Why is post treatment bias a bias and not just multicollinearity?

Question

In this presentation by Gary King, he discusses post treatment bias as follows:

Post treatment bias occurs:

when controlling away for the consequences of treatment

when causal ordering among predictors is ambiguous or wrong

Example of avoidable post-treatment bias: Causal effect of Race on Salary in a firm

DO control for qualifications

DON'T control for position in the firm

Example of unavoidable post-treatment bias: Causal effect of democratization on civil war, do we control for GDP?

Yes, since GDP -> democratization, we must control to avoid omitted variable bias

No, since democratization -> GDP, we would have post treatment bias

I don't understand how this is a bias and not simply a problem of multi-collinearity? In the first example, if blacks tend to get low-ranking position, then yes, Race and Position are highly correlated and leads to high standard error. But why does it lead to bias?

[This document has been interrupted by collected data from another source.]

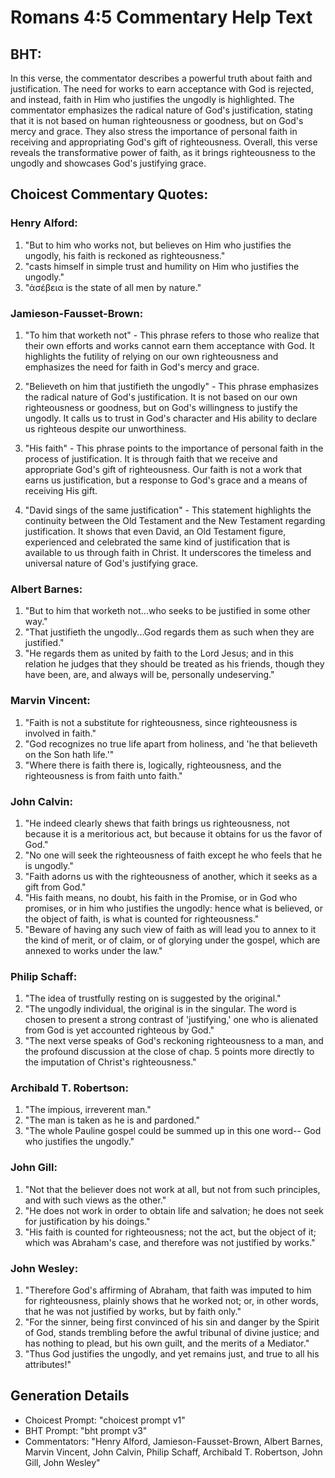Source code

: # Romans 4:5 Commentary Help Text

## BHT:
In this verse, the commentator describes a powerful truth about faith and justification. The need for works to earn acceptance with God is rejected, and instead, faith in Him who justifies the ungodly is highlighted. The commentator emphasizes the radical nature of God's justification, stating that it is not based on human righteousness or goodness, but on God's mercy and grace. They also stress the importance of personal faith in receiving and appropriating God's gift of righteousness. Overall, this verse reveals the transformative power of faith, as it brings righteousness to the ungodly and showcases God's justifying grace.

## Choicest Commentary Quotes:
### Henry Alford:
1. "But to him who works not, but believes on Him who justifies the ungodly, his faith is reckoned as righteousness." 
2. "casts himself in simple trust and humility on Him who justifies the ungodly." 
3. "ἀσέβεια is the state of all men by nature."

### Jamieson-Fausset-Brown:
1. "To him that worketh not" - This phrase refers to those who realize that their own efforts and works cannot earn them acceptance with God. It highlights the futility of relying on our own righteousness and emphasizes the need for faith in God's mercy and grace.

2. "Believeth on him that justifieth the ungodly" - This phrase emphasizes the radical nature of God's justification. It is not based on our own righteousness or goodness, but on God's willingness to justify the ungodly. It calls us to trust in God's character and His ability to declare us righteous despite our unworthiness.

3. "His faith" - This phrase points to the importance of personal faith in the process of justification. It is through faith that we receive and appropriate God's gift of righteousness. Our faith is not a work that earns us justification, but a response to God's grace and a means of receiving His gift.

4. "David sings of the same justification" - This statement highlights the continuity between the Old Testament and the New Testament regarding justification. It shows that even David, an Old Testament figure, experienced and celebrated the same kind of justification that is available to us through faith in Christ. It underscores the timeless and universal nature of God's justifying grace.

### Albert Barnes:
1. "But to him that worketh not...who seeks to be justified in some other way." 
2. "That justifieth the ungodly...God regards them as such when they are justified."
3. "He regards them as united by faith to the Lord Jesus; and in this relation he judges that they should be treated as his friends, though they have been, are, and always will be, personally undeserving."

### Marvin Vincent:
1. "Faith is not a substitute for righteousness, since righteousness is involved in faith."
2. "God recognizes no true life apart from holiness, and 'he that believeth on the Son hath life.'"
3. "Where there is faith there is, logically, righteousness, and the righteousness is from faith unto faith."

### John Calvin:
1. "He indeed clearly shews that faith brings us righteousness, not because it is a meritorious act, but because it obtains for us the favor of God."
2. "No one will seek the righteousness of faith except he who feels that he is ungodly."
3. "Faith adorns us with the righteousness of another, which it seeks as a gift from God."
4. "His faith means, no doubt, his faith in the Promise, or in God who promises, or in him who justifies the ungodly: hence what is believed, or the object of faith, is what is counted for righteousness."
5. "Beware of having any such view of faith as will lead you to annex to it the kind of merit, or of claim, or of glorying under the gospel, which are annexed to works under the law."

### Philip Schaff:
1. "The idea of trustfully resting on is suggested by the original."
2. "The ungodly individual, the original is in the singular. The word is chosen to present a strong contrast of 'justifying,' one who is alienated from God is yet accounted righteous by God."
3. "The next verse speaks of God's reckoning righteousness to a man, and the profound discussion at the close of chap. 5 points more directly to the imputation of Christ's righteousness."

### Archibald T. Robertson:
1. "The impious, irreverent man."
2. "The man is taken as he is and pardoned."
3. "The whole Pauline gospel could be summed up in this one word-- God who justifies the ungodly."

### John Gill:
1. "Not that the believer does not work at all, but not from such principles, and with such views as the other."
2. "He does not work in order to obtain life and salvation; he does not seek for justification by his doings."
3. "His faith is counted for righteousness; not the act, but the object of it; which was Abraham's case, and therefore was not justified by works."

### John Wesley:
1. "Therefore God's affirming of Abraham, that faith was imputed to him for righteousness, plainly shows that he worked not; or, in other words, that he was not justified by works, but by faith only."
2. "For the sinner, being first convinced of his sin and danger by the Spirit of God, stands trembling before the awful tribunal of divine justice; and has nothing to plead, but his own guilt, and the merits of a Mediator."
3. "Thus God justifies the ungodly, and yet remains just, and true to all his attributes!"


## Generation Details
- Choicest Prompt: "choicest prompt v1"
- BHT Prompt: "bht prompt v3"
- Commentators: "Henry Alford, Jamieson-Fausset-Brown, Albert Barnes, Marvin Vincent, John Calvin, Philip Schaff, Archibald T. Robertson, John Gill, John Wesley"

Please clarify your question or accept my answer. As the question and bounty are currently phrased, I directly address the stated question in my answer (especially paragraphs 2 and 7). — Dr. Beeblebrox, Jul 29 '15 at 14:15
What I'm looking for is how to show the bias mathematically, perhaps with the potential outcome framework. All the intuition and definition of what is multi-collinearity and bias I'm already clear about. What I hope to get is a formal exposition of this sentence `Post-treatment bias is a problem because one of your control variables will mathematically “soak up” some of the effect of your treatment"`. Would it be possible to formally show the `mathematically "soak up"` part? — Heisenberg, Jul 29 '15 at 15:06
Do you have access to Gelman and Hill, "Data Analysis Using Regression and Multilevel/Hierarchical Models"? The section I suggested, Section 9.7, pages 188-190, contains a formal presentation of bias from controlling for a consequence of treatment. — Dr. Beeblebrox, Jul 29 '15 at 18:41
@jabberwocky the Gelman and Hill's section you suggested is very helpful. I have picked your answer. Though I'd suggest that you substantially reframe your answer along Gelman and Hill's explanation. The present answer goes into many unnecessary details (e.g. what is multi-collinearity, which is already known from the question) while missing the key point, i.e. explain post treatment bias formally (e.g. under the potential outcome framework), instead of just intuitively (e.g. "soak up variation") — Heisenberg, Jul 30 '15 at 06:02

score 9 · Accepted Answer · edited Apr 17 '20 at 19:45

First, let’s clear up a difference between the terms, and then discuss the respective problems that each causes.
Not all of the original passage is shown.